Port Royal’s Colorful Pirate Origins
With its stunning bayfront mansions and beautiful beach homes, it’s hard to imagine Port Royal has ever been anything but what it is today. Surprisingly, this celebrated Naples community has some pretty colorful pirate origins.
Look closely at some of the street signs in the neighborhood and you’ll see names like Buccaneers Roost, Rum Row, Gin Lane, and Galleon Drive. The neighborhood, itself, takes its name from a Jamaican city that was once famously overrun with smugglers and pirates.
The name Port Royal came from a former advertising exec named John Sample. He first came to Naples from Chicago in the late 1930s.
Sample chose an area on the south side of Naples which was mostly mangroves and swampland at the time. Over the next decade or so he purchased about two square miles of land.
He then began developing the land and called it Port Royal. In the beginning lots started at around $7,500 and spec homes were priced started at around $22,000.
Within about a decade, prices had doubled. Today, just a lot in Port Royal can easily be priced in the multi-million-dollar range.
John Sample didn’t just allow anyone to move to Port Royal in the early years. In fact, he was known to turn prospective buyers down just because he didn’t like them.

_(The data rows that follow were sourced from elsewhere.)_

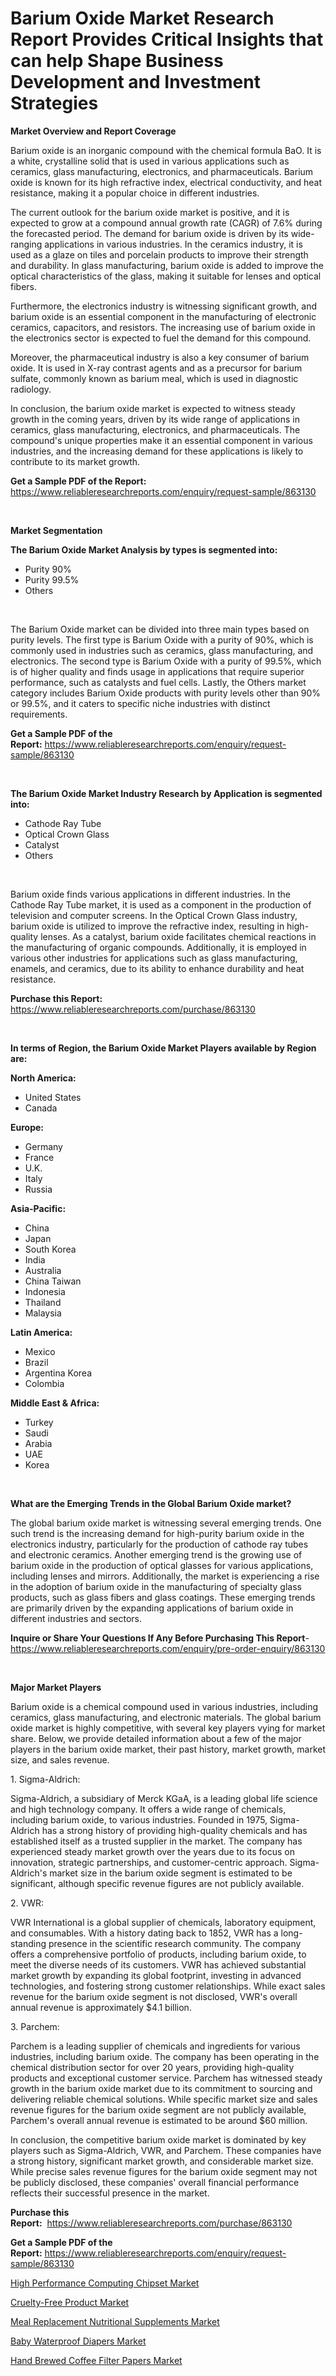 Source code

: <p><h1>Barium Oxide Market Research Report Provides Critical Insights that can help Shape Business Development and Investment Strategies</h1></p><p><strong>Market Overview and Report Coverage</strong></p>
<p><p>Barium oxide is an inorganic compound with the chemical formula BaO. It is a white, crystalline solid that is used in various applications such as ceramics, glass manufacturing, electronics, and pharmaceuticals. Barium oxide is known for its high refractive index, electrical conductivity, and heat resistance, making it a popular choice in different industries.</p><p>The current outlook for the barium oxide market is positive, and it is expected to grow at a compound annual growth rate (CAGR) of 7.6% during the forecasted period. The demand for barium oxide is driven by its wide-ranging applications in various industries. In the ceramics industry, it is used as a glaze on tiles and porcelain products to improve their strength and durability. In glass manufacturing, barium oxide is added to improve the optical characteristics of the glass, making it suitable for lenses and optical fibers.</p><p>Furthermore, the electronics industry is witnessing significant growth, and barium oxide is an essential component in the manufacturing of electronic ceramics, capacitors, and resistors. The increasing use of barium oxide in the electronics sector is expected to fuel the demand for this compound.</p><p>Moreover, the pharmaceutical industry is also a key consumer of barium oxide. It is used in X-ray contrast agents and as a precursor for barium sulfate, commonly known as barium meal, which is used in diagnostic radiology.</p><p>In conclusion, the barium oxide market is expected to witness steady growth in the coming years, driven by its wide range of applications in ceramics, glass manufacturing, electronics, and pharmaceuticals. The compound's unique properties make it an essential component in various industries, and the increasing demand for these applications is likely to contribute to its market growth.</p></p>
<p><strong>Get a Sample PDF of the Report:</strong> <a href="https://www.reliableresearchreports.com/enquiry/request-sample/863130">https://www.reliableresearchreports.com/enquiry/request-sample/863130</a></p>
<p>&nbsp;</p>
<p><strong>Market Segmentation</strong></p>
<p><strong>The Barium Oxide Market Analysis by types is segmented into:</strong></p>
<p><ul><li>Purity 90%</li><li>Purity 99.5%</li><li>Others</li></ul></p>
<p>&nbsp;</p>
<p><p>The Barium Oxide market can be divided into three main types based on purity levels. The first type is Barium Oxide with a purity of 90%, which is commonly used in industries such as ceramics, glass manufacturing, and electronics. The second type is Barium Oxide with a purity of 99.5%, which is of higher quality and finds usage in applications that require superior performance, such as catalysts and fuel cells. Lastly, the Others market category includes Barium Oxide products with purity levels other than 90% or 99.5%, and it caters to specific niche industries with distinct requirements.</p></p>
<p><strong>Get a Sample PDF of the Report:</strong>&nbsp;<a href="https://www.reliableresearchreports.com/enquiry/request-sample/863130">https://www.reliableresearchreports.com/enquiry/request-sample/863130</a></p>
<p>&nbsp;</p>
<p><strong>The Barium Oxide Market Industry Research by Application is segmented into:</strong></p>
<p><ul><li>Cathode Ray Tube</li><li>Optical Crown Glass</li><li>Catalyst</li><li>Others</li></ul></p>
<p>&nbsp;</p>
<p><p>Barium oxide finds various applications in different industries. In the Cathode Ray Tube market, it is used as a component in the production of television and computer screens. In the Optical Crown Glass industry, barium oxide is utilized to improve the refractive index, resulting in high-quality lenses. As a catalyst, barium oxide facilitates chemical reactions in the manufacturing of organic compounds. Additionally, it is employed in various other industries for applications such as glass manufacturing, enamels, and ceramics, due to its ability to enhance durability and heat resistance.</p></p>
<p><strong>Purchase this Report:</strong>&nbsp; <a href="https://www.reliableresearchreports.com/purchase/863130">https://www.reliableresearchreports.com/purchase/863130</a></p>
<p>&nbsp;</p>
<p><strong>In terms of Region, the Barium Oxide Market Players available by Region are:</strong></p>
<p>
    <p> <strong> North America: </strong>
        <ul>
            <li>United States</li>
            <li>Canada</li>
        </ul>
        </p> 
    <p> <strong> Europe: </strong>
        <ul>
            <li>Germany</li>
            <li>France</li>
            <li>U.K.</li>
            <li>Italy</li>
            <li>Russia</li>
        </ul>
        </p> 
    <p> <strong> Asia-Pacific: </strong>
        <ul>
            <li>China</li>
            <li>Japan</li>
            <li>South Korea</li>
            <li>India</li>
            <li>Australia</li>
            <li>China Taiwan</li>
            <li>Indonesia</li>
            <li>Thailand</li>
            <li>Malaysia</li>
        </ul>
        </p> 
    <p> <strong> Latin America: </strong>
        <ul>
            <li>Mexico</li>
            <li>Brazil</li>
            <li>Argentina Korea</li>
            <li>Colombia</li>
        </ul>
        </p> 
    <p> <strong> Middle East & Africa: </strong>
        <ul>
            <li>Turkey</li>
            <li>Saudi</li>
            <li>Arabia</li>
            <li>UAE</li>
            <li>Korea</li>
        </ul>
    </p>
    </p>
<p>&nbsp;</p>
<p><strong>What are the Emerging Trends in the Global Barium Oxide market?</strong></p>
<p><p>The global barium oxide market is witnessing several emerging trends. One such trend is the increasing demand for high-purity barium oxide in the electronics industry, particularly for the production of cathode ray tubes and electronic ceramics. Another emerging trend is the growing use of barium oxide in the production of optical glasses for various applications, including lenses and mirrors. Additionally, the market is experiencing a rise in the adoption of barium oxide in the manufacturing of specialty glass products, such as glass fibers and glass coatings. These emerging trends are primarily driven by the expanding applications of barium oxide in different industries and sectors.</p></p>
<p><strong>Inquire or Share Your Questions If Any Before Purchasing This Report</strong>- <a href="https://www.reliableresearchreports.com/enquiry/pre-order-enquiry/863130">https://www.reliableresearchreports.com/enquiry/pre-order-enquiry/863130</a></p>
<p>&nbsp;</p>
<p><strong>Major Market Players</strong></p>
<p><p>Barium oxide is a chemical compound used in various industries, including ceramics, glass manufacturing, and electronic materials. The global barium oxide market is highly competitive, with several key players vying for market share. Below, we provide detailed information about a few of the major players in the barium oxide market, their past history, market growth, market size, and sales revenue.</p><p>1. Sigma-Aldrich:</p><p>Sigma-Aldrich, a subsidiary of Merck KGaA, is a leading global life science and high technology company. It offers a wide range of chemicals, including barium oxide, to various industries. Founded in 1975, Sigma-Aldrich has a strong history of providing high-quality chemicals and has established itself as a trusted supplier in the market. The company has experienced steady market growth over the years due to its focus on innovation, strategic partnerships, and customer-centric approach. Sigma-Aldrich's market size in the barium oxide segment is estimated to be significant, although specific revenue figures are not publicly available.</p><p>2. VWR:</p><p>VWR International is a global supplier of chemicals, laboratory equipment, and consumables. With a history dating back to 1852, VWR has a long-standing presence in the scientific research community. The company offers a comprehensive portfolio of products, including barium oxide, to meet the diverse needs of its customers. VWR has achieved substantial market growth by expanding its global footprint, investing in advanced technologies, and fostering strong customer relationships. While exact sales revenue for the barium oxide segment is not disclosed, VWR's overall annual revenue is approximately $4.1 billion.</p><p>3. Parchem:</p><p>Parchem is a leading supplier of chemicals and ingredients for various industries, including barium oxide. The company has been operating in the chemical distribution sector for over 20 years, providing high-quality products and exceptional customer service. Parchem has witnessed steady growth in the barium oxide market due to its commitment to sourcing and delivering reliable chemical solutions. While specific market size and sales revenue figures for the barium oxide segment are not publicly available, Parchem's overall annual revenue is estimated to be around $60 million.</p><p>In conclusion, the competitive barium oxide market is dominated by key players such as Sigma-Aldrich, VWR, and Parchem. These companies have a strong history, significant market growth, and considerable market size. While precise sales revenue figures for the barium oxide segment may not be publicly disclosed, these companies' overall financial performance reflects their successful presence in the market.</p></p>
<p><strong>Purchase this Report:</strong>&nbsp;&nbsp;<a href="https://www.reliableresearchreports.com/purchase/863130">https://www.reliableresearchreports.com/purchase/863130</a></p>
<p></p>
<p><strong>Get a Sample PDF of the Report:</strong>&nbsp;<a href="https://www.reliableresearchreports.com/enquiry/request-sample/863130">https://www.reliableresearchreports.com/enquiry/request-sample/863130</a></p>
<p><p><a href="https://medium.com/@roscoemayer1990/analyzing-high-performance-computing-chipset-market-global-industry-perspective-and-forecast-2023-b3c4c9720435">High Performance Computing Chipset Market</a></p><p><a href="https://medium.com/@sachintenrp23/cruelty-free-product-market-analysis-and-sze-forecasted-for-period-from-2023-to-2030-005034de956b">Cruelty-Free Product Market</a></p><p><a href="https://medium.com/@alanwatkins6h/decoding-meal-replacement-nutritional-supplements-market-metrics-market-share-trends-and-growth-4fac11f6ce4b">Meal Replacement Nutritional Supplements Market</a></p><p><a href="https://medium.com/@mhdhonirp23/baby-waterproof-diapers-market-insight-market-trends-growth-forecasted-from-2023-to-2030-26e706b7de95">Baby Waterproof Diapers Market</a></p><p><a href="https://medium.com/@yuvrajsinghrp23/hand-brewed-coffee-filter-papers-market-insight-market-trends-growth-forecasted-from-2023-to-d58cf7eb6a5e">Hand Brewed Coffee Filter Papers Market</a></p></p> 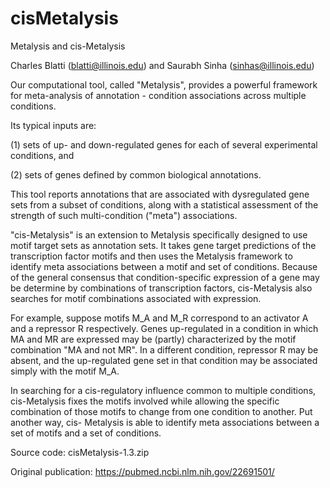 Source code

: # cisMetalysis

Metalysis and cis-Metalysis

Charles Blatti (blatti@illinois.edu) and Saurabh Sinha (sinhas@illinois.edu)

Our computational tool, called "Metalysis", provides a powerful framework for meta-analysis of annotation - condition associations across multiple conditions.

Its typical inputs are:

(1) sets of up- and down-regulated genes for each of several experimental conditions, and

(2) sets of genes defined by common biological annotations.

This tool reports annotations that are associated with dysregulated gene sets from a subset of conditions, along with a statistical assessment of the strength of such multi-condition ("meta") associations.


"cis-Metalysis" is an extension to Metalysis specifically designed to use motif target sets as annotation sets. It takes gene target predictions of the transcription factor motifs and then uses the Metalysis framework to identify meta associations between a motif and set of conditions. Because of the general consensus that condition-specific expression of a gene may be determine by combinations of transcription factors, cis-Metalysis also searches for motif combinations associated with expression.


For example, suppose motifs M_A and M_R correspond to an activator A and a repressor R respectively. Genes up-regulated in a condition in which MA and MR are expressed may be (partly) characterized by the motif combination "MA and not MR". In a different condition, repressor R may be absent, and the up-regulated gene set in that condition may be associated simply with the motif M_A.


In searching for a cis-regulatory influence common to multiple conditions, cis-Metalysis fixes the motifs involved while allowing the specific combination of those motifs to change from one condition to another. Put another way, cis- Metalysis is able to identify meta associations between a set of motifs and a set of conditions.

Source code: cisMetalysis-1.3.zip

Original publication: https://pubmed.ncbi.nlm.nih.gov/22691501/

When the Port Royal Club opened, you had to be a member of the club to buy property in Port Royal. There were only two people on the membership committee, which included John Sample and his wife.
The requirement for home ownership later changed to soliciting recommendations from existing residents of Port Royal. The strict policy stayed in place through the mid 1970s.
As for the homes and lots of Port Royal, only a select number of architects were allowed in, and the homes all had to be more conservative in style. Sample wanted homes about 3,000 square feet in size, a far cry from some of the grand estates the area is known for today.